"""
batch_manager.py — Queue episodes, track batch progress, termination criteria.

A batch represents "generate all shots for episode N" or "re-run these specific
takes." The BatchManager:
- Initializes batch state from ExecutionStore
- Tracks what succeeded, failed, is pending, is in-flight
- Monitors total cost vs budget
- Determines termination (all complete, budget exhausted, manual pause)
- Persists state to JSON for crash recovery
"""

import contextlib
import fcntl
import json
import logging
import os
import tempfile
import threading
import time
import uuid
from pathlib import Path
from typing import Optional

from orchestrator.production_types import BatchConfig, BatchState, BatchStatus

logger = logging.getLogger(__name__)


# ── Actionable statuses (shots the loop should process) ────────────
ACTIONABLE_STATUSES = frozenset({
    # Previs layer
    "previs_pending",
    "previs_failed",
    # Keyframe layer
    "keyframe_pending",
    "keyframe_mechanical_failed",
    # Video layer
    "video_pending",
    "video_failed",
    "video_mechanical_failed",
    # General
    "failed",
})

# Terminal statuses (no more work needed)
TERMINAL_STATUSES = frozenset({
    "approved",
    "rejected",
    "abandoned",
    "skipped",
    "video_complete",
})

# Statuses awaiting human review
REVIEW_STATUSES = frozenset({
    "previs_generated",
    "keyframe_generated",
    "keyframe_semantic_failed",
    "video_semantic_failed",
    "video_ready",
})


class BatchManager:
    """Tracks batch-level progress and termination.

    Cross-process safe: writes are guarded by an intra-process threading.Lock
    plus a cross-process fcntl.flock on `<state_dir>/.batch.lock`.
    """

    def __init__(
        self,
        config: BatchConfig,
        store,
        state_dir: Optional[Path] = None,
    ):
        """
        Args:
            config: Batch configuration.
            store: ExecutionStore instance.
            state_dir: Directory for batch state JSON. Defaults to
                projects/{project}/state/visual/batches/
        """
        self._config = config
        self._store = store

        if state_dir:
            self._state_dir = state_dir
        else:
            from recoil.core.paths import ProjectPaths
            self._state_dir = (
                ProjectPaths.for_project(config.project).visual_state_dir / "batches"
            )
        self._state_dir.mkdir(parents=True, exist_ok=True)

        self._lock = threading.Lock()
        self._flock_path = self._state_dir / ".batch.lock"

        # Initialize or recover state
        self._state = self._recover_or_create()
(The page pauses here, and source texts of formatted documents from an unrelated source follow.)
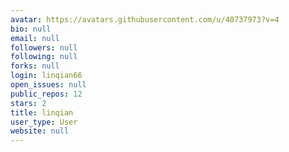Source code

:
 ```yaml
---
avatar: https://avatars.githubusercontent.com/u/40737973?v=4
bio: null
email: null
followers: null
following: null
forks: null
login: linqian66
open_issues: null
public_repos: 12
stars: 2
title: linqian
user_type: User
website: null
---
```


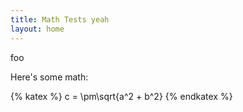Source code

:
 ```yaml
---
title: Math Tests yeah
layout: home
---
```


foo

Here's some math:

{% katex %}
c = \pm\sqrt{a^2 + b^2}
{% endkatex %}
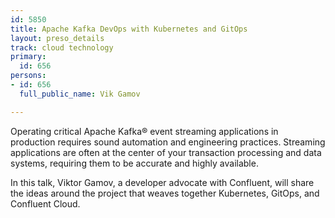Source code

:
 ```yaml
---
id: 5850
title: Apache Kafka DevOps with Kubernetes and GitOps
layout: preso_details
track: cloud technology
primary:
  id: 656
persons:
- id: 656
  full_public_name: Vik Gamov

---
```

Operating critical Apache Kafka® event streaming applications in production requires sound automation and engineering practices. 
Streaming applications are often at the center of your transaction processing and data systems, requiring them to be accurate and highly available.

In this talk, Viktor Gamov, a developer advocate with Confluent, will share the ideas around the project that weaves together Kubernetes, GitOps, and Confluent Cloud. 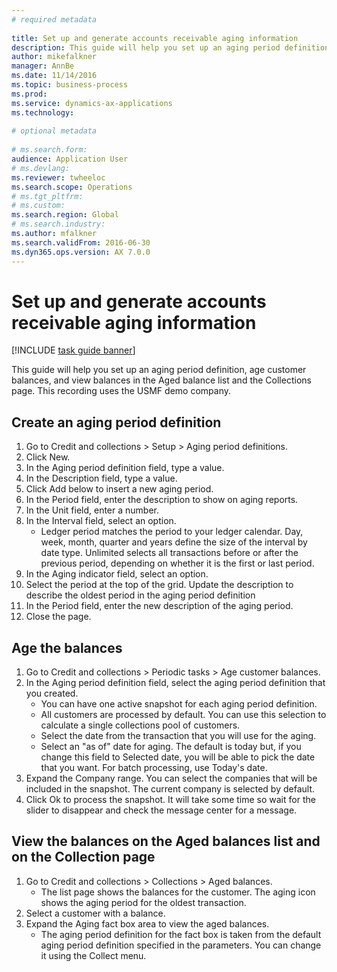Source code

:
 ```yaml
--- 
# required metadata 
 
title: Set up and generate accounts receivable aging information
description: This guide will help you set up an aging period definition, age customer balances, and view balances in the Aged balance list and the Collections page. 
author: mikefalkner
manager: AnnBe 
ms.date: 11/14/2016
ms.topic: business-process 
ms.prod:  
ms.service: dynamics-ax-applications 
ms.technology:  
 
# optional metadata 
 
# ms.search.form:   
audience: Application User 
# ms.devlang:  
ms.reviewer: twheeloc
ms.search.scope: Operations 
# ms.tgt_pltfrm:  
# ms.custom:  
ms.search.region: Global
# ms.search.industry: 
ms.author: mfalkner
ms.search.validFrom: 2016-06-30 
ms.dyn365.ops.version: AX 7.0.0 
---
```

# Set up and generate accounts receivable aging information

[!INCLUDE [task guide banner](../../includes/task-guide-banner.md)]

This guide will help you set up an aging period definition, age customer balances, and view balances in the Aged balance list and the Collections page. This recording uses the USMF demo company.


## Create an aging period definition
1. Go to Credit and collections > Setup > Aging period definitions.
2. Click New.
3. In the Aging period definition field, type a value.
4. In the Description field, type a value.
5. Click Add below to insert a new aging period.
6. In the Period field, enter the description to show on aging reports.
7. In the Unit field, enter a number.
8. In the Interval field, select an option.
    * Ledger period matches the period to your ledger calendar. Day, week, month, quarter and years define the size of the interval by date type. Unlimited selects all transactions before or after the previous period, depending on whether it is the first or last period.  
9. In the Aging indicator field, select an option.
10. Select the period at the top of the grid. Update the description to describe the oldest period in the aging period definition
11. In the Period field, enter the new description of the aging period.
12. Close the page.

## Age the balances
1. Go to Credit and collections > Periodic tasks > Age customer balances.
2. In the Aging period definition field, select the aging period definition that you created.
    * You can have one active snapshot for each aging period definition.  
    * All customers are processed by default. You can use this selection to calculate a single collections pool of customers.  
    * Select the date from the transaction that you will use for the aging.  
    * Select an "as of" date for aging. The default is today but, if you change this field to Selected date, you will be able to pick the date that you want. For batch processing, use Today's date.  
3. Expand the Company range. You can select the companies that will be included in the snapshot. The current company is selected by default.
4. Click Ok to process the snapshot. It will take some time so wait for the slider to disappear and check the message center for a message.

## View the balances on the Aged balances list and on the Collection page
1. Go to Credit and collections > Collections > Aged balances.
    * The list page shows the balances for the customer. The aging icon shows the aging period for the oldest transaction.  
2. Select a customer with a balance.
3. Expand the Aging fact box area to view the aged balances.
    * The aging period definition for the fact box is taken from the default aging period definition specified in the parameters. You can change it using the Collect menu.  

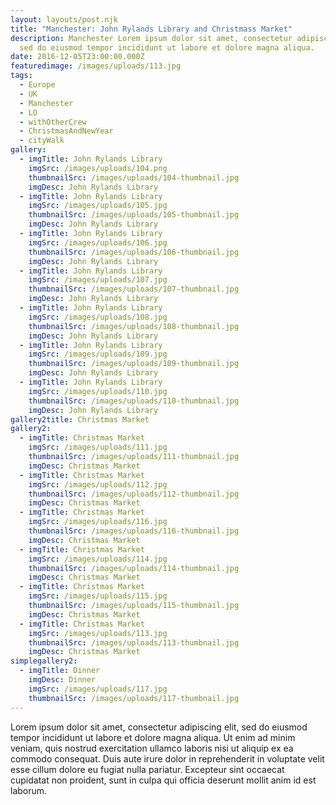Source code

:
 ```yaml
---
layout: layouts/post.njk
title: "Manchester: John Rylands Library and Christmass Market"
description: Manchester Lorem ipsum dolor sit amet, consectetur adipiscing elit,
  sed do eiusmod tempor incididunt ut labore et dolore magna aliqua.
date: 2016-12-05T23:00:00.000Z
featuredimage: /images/uploads/113.jpg
tags:
  - Europe
  - UK
  - Manchester
  - LO
  - withOtherCrew
  - ChristmasAndNewYear
  - cityWalk
gallery:
  - imgTitle: John Rylands Library
    imgSrc: /images/uploads/104.png
    thumbnailSrc: /images/uploads/104-thumbnail.jpg
    imgDesc: John Rylands Library
  - imgTitle: John Rylands Library
    imgSrc: /images/uploads/105.jpg
    thumbnailSrc: /images/uploads/105-thumbnail.jpg
    imgDesc: John Rylands Library
  - imgTitle: John Rylands Library
    imgSrc: /images/uploads/106.jpg
    thumbnailSrc: /images/uploads/106-thumbnail.jpg
    imgDesc: John Rylands Library
  - imgTitle: John Rylands Library
    imgSrc: /images/uploads/107.jpg
    thumbnailSrc: /images/uploads/107-thumbnail.jpg
    imgDesc: John Rylands Library
  - imgTitle: John Rylands Library
    imgSrc: /images/uploads/108.jpg
    thumbnailSrc: /images/uploads/108-thumbnail.jpg
    imgDesc: John Rylands Library
  - imgTitle: John Rylands Library
    imgSrc: /images/uploads/109.jpg
    thumbnailSrc: /images/uploads/109-thumbnail.jpg
    imgDesc: John Rylands Library
  - imgTitle: John Rylands Library
    imgSrc: /images/uploads/110.jpg
    thumbnailSrc: /images/uploads/110-thumbnail.jpg
    imgDesc: John Rylands Library
gallery2title: Christmas Market
gallery2:
  - imgTitle: Christmas Market
    imgSrc: /images/uploads/111.jpg
    thumbnailSrc: /images/uploads/111-thumbnail.jpg
    imgDesc: Christmas Market
  - imgTitle: Christmas Market
    imgSrc: /images/uploads/112.jpg
    thumbnailSrc: /images/uploads/112-thumbnail.jpg
    imgDesc: Christmas Market
  - imgTitle: Christmas Market
    imgSrc: /images/uploads/116.jpg
    thumbnailSrc: /images/uploads/116-thumbnail.jpg
    imgDesc: Christmas Market
  - imgTitle: Christmas Market
    imgSrc: /images/uploads/114.jpg
    thumbnailSrc: /images/uploads/114-thumbnail.jpg
    imgDesc: Christmas Market
  - imgTitle: Christmas Market
    imgSrc: /images/uploads/115.jpg
    thumbnailSrc: /images/uploads/115-thumbnail.jpg
    imgDesc: Christmas Market
  - imgTitle: Christmas Market
    imgSrc: /images/uploads/113.jpg
    thumbnailSrc: /images/uploads/113-thumbnail.jpg
    imgDesc: Christmas Market
simplegallery2:
  - imgTitle: Dinner
    imgDesc: Dinner
    imgSrc: /images/uploads/117.jpg
    thumbnailSrc: /images/uploads/117-thumbnail.jpg
---
```

<!--StartFragment-->

Lorem ipsum dolor sit amet, consectetur adipiscing elit, sed do eiusmod tempor incididunt ut labore et dolore magna aliqua. Ut enim ad minim veniam, quis nostrud exercitation ullamco laboris nisi ut aliquip ex ea commodo consequat. Duis aute irure dolor in reprehenderit in voluptate velit esse cillum dolore eu fugiat nulla pariatur. Excepteur sint occaecat cupidatat non proident, sunt in culpa qui officia deserunt mollit anim id est laborum.

<!--EndFragment-->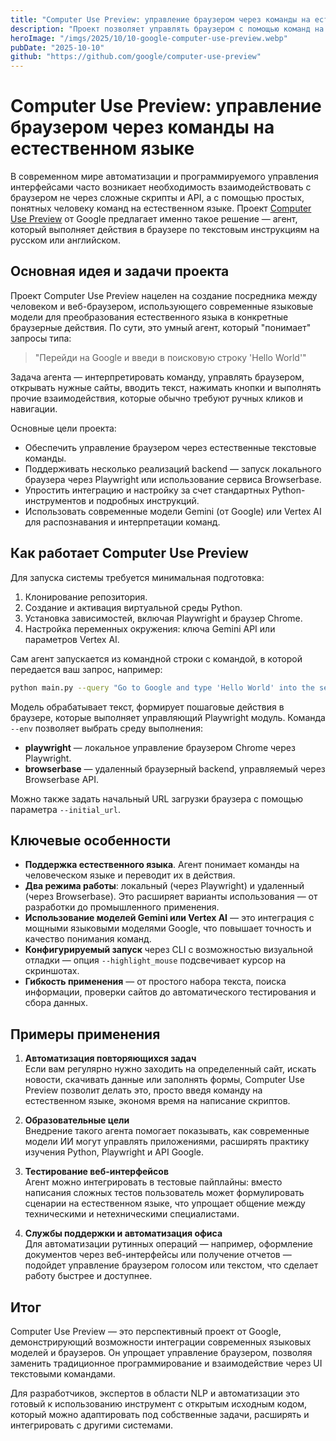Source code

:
 ```yaml
---
title: "Computer Use Preview: управление браузером через команды на естественном языке"
description: "Проект позволяет управлять браузером с помощью команд на естественном языке, используя API Gemini или Vertex AI, с поддержкой локального или удалённого запуска."
heroImage: "/imgs/2025/10/10-google-computer-use-preview.webp"
pubDate: "2025-10-10"
github: "https://github.com/google/computer-use-preview"
---
```


# Computer Use Preview: управление браузером через команды на естественном языке

В современном мире автоматизации и программируемого управления интерфейсами часто возникает необходимость взаимодействовать с браузером не через сложные скрипты и API, а с помощью простых, понятных человеку команд на естественном языке. Проект [Computer Use Preview](https://github.com/google/computer-use-preview) от Google предлагает именно такое решение — агент, который выполняет действия в браузере по текстовым инструкциям на русском или английском.


## Основная идея и задачи проекта

Проект Computer Use Preview нацелен на создание посредника между человеком и веб-браузером, использующего современные языковые модели для преобразования естественного языка в конкретные браузерные действия. По сути, это умный агент, который "понимает" запросы типа: 

> "Перейди на Google и введи в поисковую строку 'Hello World'"

Задача агента — интерпретировать команду, управлять браузером, открывать нужные сайты, вводить текст, нажимать кнопки и выполнять прочие взаимодействия, которые обычно требуют ручных кликов и навигации.

Основные цели проекта:
- Обеспечить управление браузером через естественные текстовые команды.
- Поддерживать несколько реализаций backend — запуск локального браузера через Playwright или использование сервиса Browserbase.
- Упростить интеграцию и настройку за счет стандартных Python-инструментов и подробных инструкций.
- Использовать современные модели Gemini (от Google) или Vertex AI для распознавания и интерпретации команд.


## Как работает Computer Use Preview

Для запуска системы требуется минимальная подготовка:

1. Клонирование репозитория.
2. Создание и активация виртуальной среды Python.
3. Установка зависимостей, включая Playwright и браузер Chrome.
4. Настройка переменных окружения: ключа Gemini API или параметров Vertex AI.

Сам агент запускается из командной строки с командой, в которой передается ваш запрос, например:

```bash
python main.py --query "Go to Google and type 'Hello World' into the search bar" --env="playwright"
```

Модель обрабатывает текст, формирует пошаговые действия в браузере, которые выполняет управляющий Playwright модуль. Команда `--env` позволяет выбрать среду выполнения:

- **playwright** — локальное управление браузером Chrome через Playwright.
- **browserbase** — удаленный браузерный backend, управляемый через Browserbase API.

Можно также задать начальный URL загрузки браузера с помощью параметра `--initial_url`.


## Ключевые особенности

- **Поддержка естественного языка**. Агент понимает команды на человеческом языке и переводит их в действия.
- **Два режима работы**: локальный (через Playwright) и удаленный (через Browserbase). Это расширяет варианты использования — от разработки до промышленного применения.
- **Использование моделей Gemini или Vertex AI** — это интеграция с мощными языковыми моделями Google, что повышает точность и качество понимания команд.
- **Конфигурируемый запуск** через CLI с возможностью визуальной отладки — опция `--highlight_mouse` подсвечивает курсор на скриншотах.
- **Гибкость применения** — от простого набора текста, поиска информации, проверки сайтов до автоматического тестирования и сбора данных.


## Примеры применения

1. **Автоматизация повторяющихся задач**  
Если вам регулярно нужно заходить на определенный сайт, искать новости, скачивать данные или заполнять формы, Computer Use Preview позволит делать это, просто введя команду на естественном языке, экономя время на написание скриптов.

2. **Образовательные цели**  
Внедрение такого агента помогает показывать, как современные модели ИИ могут управлять приложениями, расширять практику изучения Python, Playwright и API Google.

3. **Тестирование веб-интерфейсов**  
Агент можно интегрировать в тестовые пайплайны: вместо написания сложных тестов пользователь может формулировать сценарии на естественном языке, что упрощает общение между техническими и нетехническими специалистами.

4. **Службы поддержки и автоматизация офиса**  
Для автоматизации рутинных операций — например, оформление документов через веб-интерфейсы или получение отчетов — подойдет управление браузером голосом или текстом, что сделает работу быстрее и доступнее.


## Итог

Computer Use Preview — это перспективный проект от Google, демонстрирующий возможности интеграции современных языковых моделей и браузеров. Он упрощает управление браузером, позволяя заменить традиционное программирование и взаимодействие через UI текстовыми командами.

Для разработчиков, экспертов в области NLP и автоматизации это готовый к использованию инструмент с открытым исходным кодом, который можно адаптировать под собственные задачи, расширять и интегрировать с другими системами.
    @contextlib.contextmanager
    def _locked(self):
        """Acquire intra-process + cross-process locks for a critical section.

        Order matches the canonical workspace/state.py pattern: threading.Lock
        outer (cheap intra-process bounce), fcntl.flock inner. Releases both
        on exit, including exceptions.
        """
        with self._lock:
            self._state_dir.mkdir(parents=True, exist_ok=True)
            lock_fd = os.open(str(self._flock_path), os.O_CREAT | os.O_RDWR)
            try:
                fcntl.flock(lock_fd, fcntl.LOCK_EX)
                yield
            finally:
                fcntl.flock(lock_fd, fcntl.LOCK_UN)
                os.close(lock_fd)

    @property
    def state(self) -> BatchState:
        return self._state

    @property
    def config(self) -> BatchConfig:
        return self._config

    def _recover_or_create(self) -> BatchState:
        """Look for an existing active batch state file, or create new."""
        # Check for existing active batch
        for path in self._state_dir.glob("batch_*.json"):
            try:
                data = json.loads(path.read_text(encoding="utf-8"))
                if data.get("status") in (BatchStatus.RUNNING.value, BatchStatus.PAUSED.value):
                    if (data.get("project") == self._config.project
                            and data.get("episode_id") == self._config.episode_id):
                        logger.info("Recovering batch %s from %s", data["batch_id"], path)
                        state = BatchState(
                            batch_id=data["batch_id"],
                            config=self._config,
                            status=BatchStatus(data["status"]),
                            started_at=data.get("started_at", 0),
                            total_cost=data.get("total_cost", 0),
                            start_cost=data.get("start_cost", 0),
                            shots_completed=data.get("shots_completed", 0),
                            shots_failed=data.get("shots_failed", 0),
                            auto_approved=data.get("auto_approved", 0),
                        )
                        return state
            except (json.JSONDecodeError, KeyError, OSError) as e:
                logger.warning("Skipping corrupt batch state %s: %s", path, e)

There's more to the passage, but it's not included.